In their scramble to get to him, Steve knocked over his juice and Chattie’s plate of sausage and egg went flying.
‘What? What’s wrong with him?’ Chattie breathed, taking in the blue tinge to Slim’s skin as she knelt beside him.
‘He’s got a dicky heart. Bring me the phone!’ Steve commanded.
She glanced around wildly then spied what looked like a remote phone with an antenna on the kitchen counter. ‘Here.’ She pushed it into Steve’s hand. ‘Look, I know how to do CPR—’
‘Good, you start it while I raise the flying doctor.’
An hour and a half later the three of them, Steve, Chattie and Brett, watched the flying doctor take off from the station’s airstrip with Slim on board.
‘Is he going to die?’ Brett asked tearfully.
‘Don’t think so,’ Steve said, ‘but anyway he’s in really good hands now.’ He picked Brett up and put him on his shoulders for the short stroll back to the house.
‘I don’t like what happened, it made me really scared,’ Brett said in his high, piping voice—and they stopped as an excited bark came from the direction of the house.
Chattie put a hand to her mouth. ‘Rich! I forgot about him. Apart from a walk earlier he’s been locked up on the veranda.’
‘You’ve got a dog?’ Brett queried alertly.
‘Yes. Would you like to see him?’
Steve changed direction towards the guest bedroom veranda and put Brett down. He immediately raced towards the veranda.
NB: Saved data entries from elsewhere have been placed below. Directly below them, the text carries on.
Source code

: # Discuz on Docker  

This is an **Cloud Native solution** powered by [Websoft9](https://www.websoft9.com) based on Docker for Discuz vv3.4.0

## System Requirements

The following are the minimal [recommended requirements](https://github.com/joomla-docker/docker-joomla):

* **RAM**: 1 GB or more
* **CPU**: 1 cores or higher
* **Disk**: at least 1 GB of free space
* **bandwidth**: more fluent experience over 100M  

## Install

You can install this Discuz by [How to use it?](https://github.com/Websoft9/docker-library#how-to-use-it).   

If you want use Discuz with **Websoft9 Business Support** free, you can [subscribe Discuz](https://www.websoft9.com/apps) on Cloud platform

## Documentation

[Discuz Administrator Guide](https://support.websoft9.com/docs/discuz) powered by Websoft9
‘Rich adores kids,’ Chattie said. ‘And he might just distract Brett.’
Events proved exactly that. Rich streaked down the veranda steps as Brett opened the gate, flung himself up at Chattie briefly, ignored Steve totally, and then raced back to Brett with obvious delight.
‘I see what you mean,’ Steve commented.
‘It makes my blood boil all over again, to th
ink that anyone could have done that to a dog who gives so much pleasure,’ she said.
He looked down at her with a faint frown, as if something was puzzling him about her, but in the end all he said was, ‘It is hard to understand. Do you think we deserve a cup of coffee?’
She nodded after a moment.
‘Stay here, I’ll get it.’
Chattie stared after him, prey to some conflicting emotions. Thanks to his cool control and meticulous following of the flying doctor’s instructions before the plane had arrived, Slim had had the best treatment he could have had in the circumstances and now had a good chance of recovery.
And it slid into her mind that Steve Kinane was a good man to have beside you in crisis—unless you happened to hate his guts.
He brought, not only coffee, but also buttered raisin toast to her veranda. Brett and Rich were now playing with a ball on the lawn.
It was a beautiful morning, clear and sunny, not a cloud in the sky and not too hot. She suspected that midsummer would be very hot at Mount Helena but at the moment, as April slid into May, autumn was a pleasure and the gold-cloaked hills behind the house stood out in such clarity, Chattie longed to have a paintbrush in her fingers.
‘That’s one problem in hand,’ he said as he poured the coffee.
Chattie brought her mind back from the landscape. ‘Brett?’ she hazarded. ‘I gather Harriet has already left?’
‘At the crack of dawn.’
‘What will you do?’
He studied her over the rim of his cup. She wore jeans and a blue blouse and her hair was plaited to one side. After her initial shock, she’d been both practical and very helpful with Slim and in dealing with Brett. Was that any reason to be contemplating what he was contemplating out of the blue, however? It just didn’t make sense to ask her to stay on for a while—or, on one level, at least, did it? The level that this mysterious girl intrigued him…
‘My life,’ he observed carefully after a long moment, ‘has suddenly become extremely complicated. I have no housekeeper, Brett has no parents, I’m minus a station foreman as well as my brother and all in the space of less than twenty-four hours.’